Legal Profession Act 2007 (Qld), s 3, s 308, s 331, s 335, s 338, s 344,

Egri v DRG Australia Ltd (1988) 19 NSWLR 600, cited

Westfield Management Limited v AMP Capital Property Nominees Ltd (2012) 247 CLR 129; [2012] HCA 54, cited

COUNSEL:

P Hastie QC for the appellant

D Clothier QC for the respondent

SOLICITORS:

McBride Legal for the appellant

Russells Lawyers for the respondent

[1] MARGARET McMURDO P:  The respondent, Russells, is a firm of solicitors.  The appellant, LPD Holdings (Aust) Pty Ltd, was their former client in a number of pieces of litigation.  Russells brought a claim against LPD in the District Court for the recovery of legal costs and disbursements totalling $172,947.31.  LPD did not file a notice of intention to defend or a defence within the required time.  Russells obtained default judgment from the registrar on 23 June 2014.  It is accepted the default judgment was regularly entered.  On 15 July 2014, LPD applied to the District Court for the following orders:

“1.The judgment entered against [LPD] be set aside pursuant to rule 290 of the Uniform Civil Procedure Rules 1999 (Qld);

2.The whole of the legal costs in relation to [Russells’] files for Supreme Court proceedings 6351 of 2012, Supreme Court proceedings 11108 of 2012 and Court of Appeal proceedings 2750 of 2013 be costs assessed in accordance with the Legal Profession Act 2007 (Qld) and Chapter 17A Part 4 of the Uniform Civil Procedure Rules 1999 (Qld);

3.[Russells] deliver itemised bills in respect of the costs charged in invoices 9691, 9964, 10049, 10105, 10268, 13449 and 13634 to [LPD] within 28 days of any orders stating:

(a)full details of each item of work done;

(b)the date each item of work was done;

(c)the basis of the charge for the work;

(d)the amount charged for carrying out each item of work; and

(e)the details of the person who carried out the work.

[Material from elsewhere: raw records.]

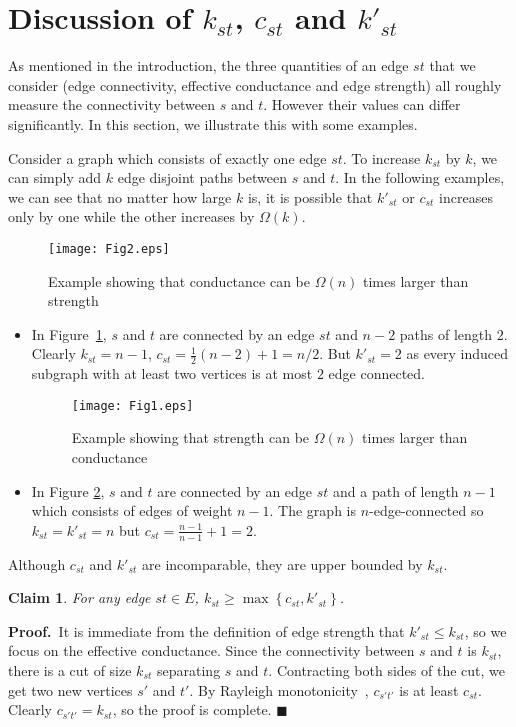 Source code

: \documentclass[11pt]{article}
\newcommand{\proofbelow}{8pt}
\numberwithin{equation}{section}
\newtheorem{claim}[theorem]{Claim}
\renewenvironment{proof}{\noindent\textbf{Proof.}\,}{\afterproof}
\newcommand{\afterproof}{\hfill $\blacksquare$ \par \vspace{\proofbelow}}
\newcommand{\set}[1]{\left \{ #1 \right \}}                     \newcommand{\setst}[2]{\left\{\; #1 \,:\, #2 \;\right\}}
\newcommand{\AppendixName}[1]{\label{app:#1}}
\newcommand{\ClaimName}[1]{\label{clm:#1}}
\newcommand{\FigureName}[1]{\label{fig:#1}}
\newcommand{\Figure}[1]{Figure~\ref{fig:#1}}
\begin{document}
\section{Discussion of $k_{st}$, $c_{st}$ and $k'_{st}$}
\AppendixName{gapexample}

As mentioned in the introduction,
the three quantities of an edge $st$ that we consider
(edge connectivity, effective conductance and edge strength)
all roughly measure the connectivity between $s$ and $t$.
However their values can differ significantly.
In this section, we illustrate this with some examples.

Consider a graph which consists of exactly one edge $st$.
To increase $k_{st}$ by $k$,
we can simply add $k$ edge disjoint paths between $s$ and $t$.
In the following examples, we can see that no matter how large $k$ is,
it is possible that $k'_{st}$ or $c_{st}$ increases only by one
while the other increases by $\Omega(k)$.

\begin{figure}
	\centering
    \texttt{[image: Fig2.eps]}
	\caption{Example showing that conductance can be $\Omega(n)$ times larger than strength}
	\FigureName{example1}
\end{figure}

\begin{itemize}
\item
In \Figure{example1},
$s$ and $t$ are connected by an edge $st$
and $n-2$ paths of length $2$.
Clearly $k_{st}=n-1$, 
$c_{st}=\frac{1}{2}(n-2)+1=n/2$.
But $k'_{st}=2$ as every induced subgraph with at least two vertices is at most $2$ edge connected.

\begin{figure}
	\centering
    \texttt{[image: Fig1.eps]}
	\caption{Example showing that strength can be $\Omega(n)$ times larger than conductance}
	\label{example2}
\end{figure}

\item
In Figure \ref{example2},
$s$ and $t$ are connected by an edge $st$
and a path of length $n-1$
which consists of edges of weight $n-1$.
The graph is $n$-edge-connected so
$k_{st}=k'_{st}=n$ but $c_{st}=\frac{n-1}{n-1}+1=2$.
\end{itemize}

Although $c_{st}$ and $k'_{st}$ are incomparable, they are upper bounded by $k_{st}$.

\begin{claim}
\ClaimName{ck}
For any edge $st\in E$, $k_{st} \geq \max \set{ c_{st}, k'_{st} }$.
\end{claim}
\begin{proof}
It is immediate from the definition of edge strength that $k'_{st} \leq k_{st}$,
so we focus on the effective conductance.
Since the connectivity between $s$ and $t$ is $k_{st}$,
there is a cut of size $k_{st}$ separating $s$ and $t$.
Contracting both sides of the cut, 
we get two new vertices $s'$ and $t'$.
By Rayleigh monotonicity~\cite{DoyleSnell}, $c_{s't'}$ is at least $c_{st}$.
Clearly $c_{s't'} = k_{st}$, so the proof is complete.
\end{proof}
\end{document}
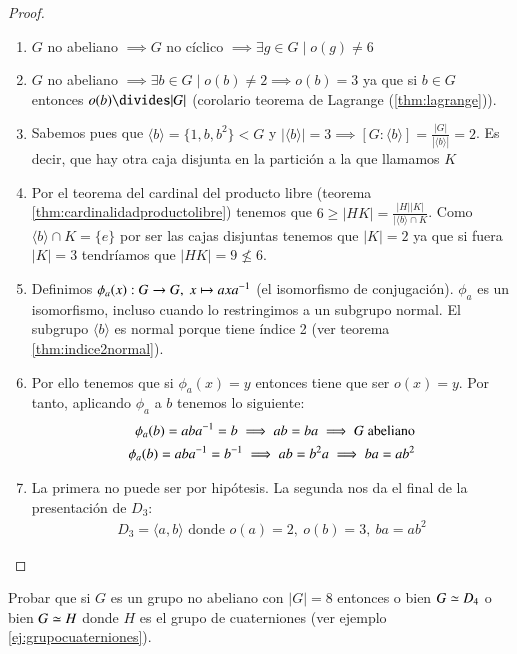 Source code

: \begin{proof}
	\begin{enumerate}
		\item $G$ no abeliano $\implies G$ no cíclico $\implies \exists g \in G \mid o(g) \neq 6$
		\item $G$ no abeliano $\implies \exists b \in G \mid o(b) \neq 2 \implies o(b) = 3$ ya que si $b \in G$ entonces $o(b) \divides |G|$ (corolario teorema de Lagrange (\ref{thm:lagrange})).
		\item Sabemos pues que $\langle b \rangle = \{1, b, b^2\} < G$ y $|\langle b \rangle| = 3 \implies [G:\langle b \rangle] = \frac{|G|}{|\langle b \rangle|} = 2$. Es decir, que hay otra caja disjunta en la partición a la que llamamos $K$
		\item Por el teorema del cardinal del producto libre (teorema \ref{thm:cardinalidadproductolibre}) tenemos que $6 \geq |HK| = \frac{|H||K|}{|\langle b \rangle \cap K}$. Como $\langle b \rangle \cap K = \{e\}$ por ser las cajas disjuntas tenemos que $|K| = 2$ ya que si fuera $|K| = 3$ tendríamos que $|HK| = 9 \not \leq 6$.
		\item Definimos $\phi_a(x) : G \to G,\ x \mapsto axa^{-1}$ (el isomorfismo de conjugación). $\phi_a$ es un isomorfismo, incluso cuando lo restringimos a un subgrupo normal. El subgrupo $\langle b \rangle$ es normal porque tiene índice 2 (ver teorema \ref{thm:indice2normal}).
		\item Por ello tenemos que si $\phi_a(x) = y$ entonces tiene que ser $o(x) = y$. Por tanto, aplicando $\phi_a$ a $b$ tenemos lo siguiente:
		\begin{align*}
		\phi_a(b) = aba^{-1} = b \implies ab = ba \implies G \text{ abeliano} \\
		\phi_a(b) = aba^{-1} = b^{-1} \implies ab = b^2a \implies ba = ab^2
		\end{align*}
		\item La primera no puede ser por hipótesis. La segunda nos da el final de la presentación de $D_3$:
		\begin{align*}
		D_3 = \langle a, b \rangle \text{ donde } o(a) = 2,\ o(b) = 3,\ ba = ab^2
		\end{align*}
	\end{enumerate}
\end{proof}

\begin{ej}
	\label{ej:orden8noabisom}
	Probar que si $G$ es un grupo no abeliano con $|G| = 8$ entonces o bien $G \simeq D_4$ o bien $G \simeq H$ donde $H$ es el grupo de cuaterniones (ver ejemplo \ref{ej:grupocuaterniones}).
\end{ej}

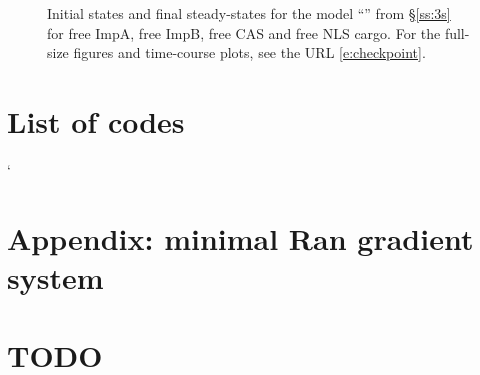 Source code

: \documentclass[12pt,notitlepage]{article}
\begin{document}
\begin{figure}[!p]
	\vspace{\baselineskip}
		
	\caption{%
		Initial states and final steady-states for the model 
		``'' from \S\ref{ss:3s}
		for 
		free ImpA, free ImpB, free CAS and free NLS cargo.
		For the full-size figures and time-course plots, see the URL \eqref{e:checkpoint}.
	}
	\label{f:app:3s-plot-ss}
\end{figure}




%





\renewcommand*{\bibfont}{\normalfont\small}
\printbibliography %


\section*{List of codes}

\begin{center}
\SHOWCODES
\end{center}



`\clearpage

\section{Appendix: minimal Ran gradient system} \label{s:app:gsr-ran}









\clearpage

\section{TODO}
\SHOWTODOS



\leavevmode\vfill{\tiny\color{lightgray}\hfill{\DTMnow}}
\end{document}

4.[Russells] pay the costs of [LPD] of the application; and

5.Such further or other orders as the court sees fit.”

[2] In brief, ex-tempore reasons, the primary judge accepted that LPD’s delay in instituting its application was minimal and was no impediment to its success.  The real question was whether it had an arguable defence to Russells’ action.  This case was curious because LPD did not submit it had a defence to the action and no draft defence was before the court.  LPD submitted that it wanted to take advantage of the statutory provisions enabling it to seek delivery of an itemised bill of costs in respect of Russells’ past services.  LPD conceded that this would involve a very considerable further cost which ultimately one party would have to bear.  The various bills to which the judge was taken in argument contained a reasonable amount of information as to their basis.  LPD had not identified any of Russells’ claims which were baseless or excessive.  LPD’s position was more difficult because in an agreement in September 2013 each party compromised their positions as to fees payable and to be paid.  The parties’ various rights essentially merged into new rights created by that agreement.  His Honour was unpersuaded that there was a triable issue warranting the setting aside of the default judgment.  The judge dismissed LPD’s application and ordered it to pay Russells’ costs to be assessed.

[3] LPD filed a notice of appeal against those orders on the grounds that the judge erred in failing to give sufficient weight to LPD’s explanation for failing to file a defence; in finding that LPD had no defence to the claim; in taking into account the probable cost of an assessment of LPD’s costs; in finding that the bills were itemised bills; and in finding that LPD’s rights to an assessment of its costs merged in the September 2013 agreement.  It sought an order setting aside the whole of the judgment below and an order setting aside the judgment entered by default together with an order in its favour for the costs of the appeal and the application below.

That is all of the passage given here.